(Items from a dataset)
[Start of section]
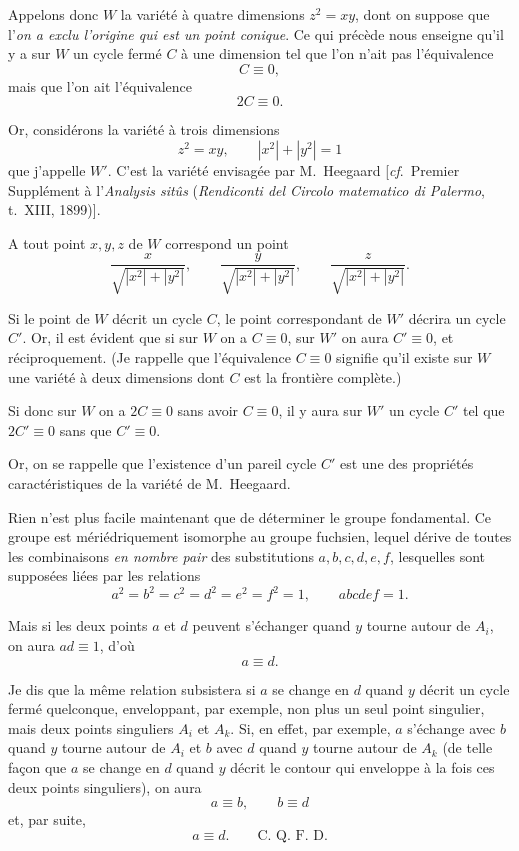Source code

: \documentclass{article}
\begin{document}
Appelons donc $W$ la variété à quatre dimensions $z^{2} = xy$, dont on suppose que l'\emph{on a exclu l'origine qui est un point conique}. Ce qui précède nous enseigne qu'il y a sur $W$ un cycle fermé $C$ à une dimension tel que l'on n'ait pas l'équivalence
\[ C \equiv 0, \]
mais que l'on ait l'équivalence
\[ 2C \equiv 0. \]

Or, considérons la variété à trois dimensions
\[ z^{2} = xy, \qquad |x^{2}| + |y^{2}| = 1 \]
que j'appelle $W'$. C'est la variété envisagée par M.~Heegaard [\emph{cf}.\ Premier Supplément à l'\emph{Analysis sitûs} (\emph{Rendiconti del Circolo matematico di Palermo}, t.\ XIII, 1899)].


A tout point $x, y, z$ de $W$ correspond un point
\[ \frac{x}{\sqrt{|x^{2}| + |y^{2}|}}, \qquad \frac{y}{\sqrt{|x^{2}| + |y^{2}|}}, \qquad \frac{z}{\sqrt{|x^{2}| + |y^{2}|}}. \]

Si le point de $W$ décrit un cycle $C$, le point correspondant de $W'$ décrira un cycle $C'$. Or, il est évident que si sur $W$ on a $C \equiv 0$, sur $W'$ on aura $C' \equiv 0$, et réciproquement. (Je rappelle que l'équivalence $C \equiv 0$ signifie qu'il existe sur $W$ une variété à deux dimensions dont $C$ est la frontière complète.)

Si donc sur $W$ on a $2C \equiv 0$ sans avoir $C \equiv 0$, il y aura sur $W'$ un cycle $C'$ tel que $2C' \equiv 0$ sans que $C' \equiv 0$.

Or, on se rappelle que l'existence d'un pareil cycle $C'$ est une des propriétés caractéristiques de la variété de M.~Heegaard.

Rien n'est plus facile maintenant que de déterminer le groupe fondamental. Ce groupe est mériédriquement isomorphe au groupe fuchsien, lequel dérive de toutes les combinaisons \emph{en nombre pair} des substitutions $a, b, c, d, e, f$, lesquelles sont supposées liées par les relations
\[ a^{2} = b^{2} = c^{2} = d^{2} = e^{2} = f^{2} = 1, \qquad abcdef = 1. \]

Mais si les deux points $a$ et $d$ peuvent s'échanger quand $y$ tourne autour de $A_{i}$, on aura $ad \equiv 1$, d'où
\[ a \equiv d. \]

Je dis que la même relation subsistera si $a$ se change en $d$ quand $y$ décrit un cycle fermé quelconque, enveloppant, par exemple, non plus un seul point singulier, mais deux points singuliers $A_{i}$ et $A_{k}$. Si, en effet, par exemple, $a$ s'échange avec $b$ quand $y$ tourne autour de $A_{i}$ et $b$ avec $d$ quand $y$ tourne autour de $A_{k}$ (de telle façon que $a$ se change en $d$ quand $y$ décrit le contour qui enveloppe à la fois ces deux points singuliers), on aura
\[ a \equiv b, \qquad b \equiv d \]
et, par suite,
\[ a \equiv d. \qquad \text{C.~Q.~F.~D.} \]
\end{document}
[End of section]
▶ [What the task requires]: Please copy the data shown above, line by line and exactly, omitting the images.

▶ [Written reply]:
Source code

: \documentclass{article}
\begin{document}
Appelons donc $W$ la variété à quatre dimensions $z^{2} = xy$, dont on suppose que l'\emph{on a exclu l'origine qui est un point conique}. Ce qui précède nous enseigne qu'il y a sur $W$ un cycle fermé $C$ à une dimension tel que l'on n'ait pas l'équivalence
\[ C \equiv 0, \]
mais que l'on ait l'équivalence
\[ 2C \equiv 0. \]

Or, considérons la variété à trois dimensions
\[ z^{2} = xy, \qquad |x^{2}| + |y^{2}| = 1 \]
que j'appelle $W'$. C'est la variété envisagée par M.~Heegaard [\emph{cf}.\ Premier Supplément à l'\emph{Analysis sitûs} (\emph{Rendiconti del Circolo matematico di Palermo}, t.\ XIII, 1899)].


A tout point $x, y, z$ de $W$ correspond un point
\[ \frac{x}{\sqrt{|x^{2}| + |y^{2}|}}, \qquad \frac{y}{\sqrt{|x^{2}| + |y^{2}|}}, \qquad \frac{z}{\sqrt{|x^{2}| + |y^{2}|}}. \]

Si le point de $W$ décrit un cycle $C$, le point correspondant de $W'$ décrira un cycle $C'$. Or, il est évident que si sur $W$ on a $C \equiv 0$, sur $W'$ on aura $C' \equiv 0$, et réciproquement. (Je rappelle que l'équivalence $C \equiv 0$ signifie qu'il existe sur $W$ une variété à deux dimensions dont $C$ est la frontière complète.)

Si donc sur $W$ on a $2C \equiv 0$ sans avoir $C \equiv 0$, il y aura sur $W'$ un cycle $C'$ tel que $2C' \equiv 0$ sans que $C' \equiv 0$.

Or, on se rappelle que l'existence d'un pareil cycle $C'$ est une des propriétés caractéristiques de la variété de M.~Heegaard.

Rien n'est plus facile maintenant que de déterminer le groupe fondamental. Ce groupe est mériédriquement isomorphe au groupe fuchsien, lequel dérive de toutes les combinaisons \emph{en nombre pair} des substitutions $a, b, c, d, e, f$, lesquelles sont supposées liées par les relations
\[ a^{2} = b^{2} = c^{2} = d^{2} = e^{2} = f^{2} = 1, \qquad abcdef = 1. \]

Mais si les deux points $a$ et $d$ peuvent s'échanger quand $y$ tourne autour de $A_{i}$, on aura $ad \equiv 1$, d'où
\[ a \equiv d. \]

Je dis que la même relation subsistera si $a$ se change en $d$ quand $y$ décrit un cycle fermé quelconque, enveloppant, par exemple, non plus un seul point singulier, mais deux points singuliers $A_{i}$ et $A_{k}$. Si, en effet, par exemple, $a$ s'échange avec $b$ quand $y$ tourne autour de $A_{i}$ et $b$ avec $d$ quand $y$ tourne autour de $A_{k}$ (de telle façon que $a$ se change en $d$ quand $y$ décrit le contour qui enveloppe à la fois ces deux points singuliers), on aura
\[ a \equiv b, \qquad b \equiv d \]
et, par suite,
\[ a \equiv d. \qquad \text{C.~Q.~F.~D.} \]
\end{document}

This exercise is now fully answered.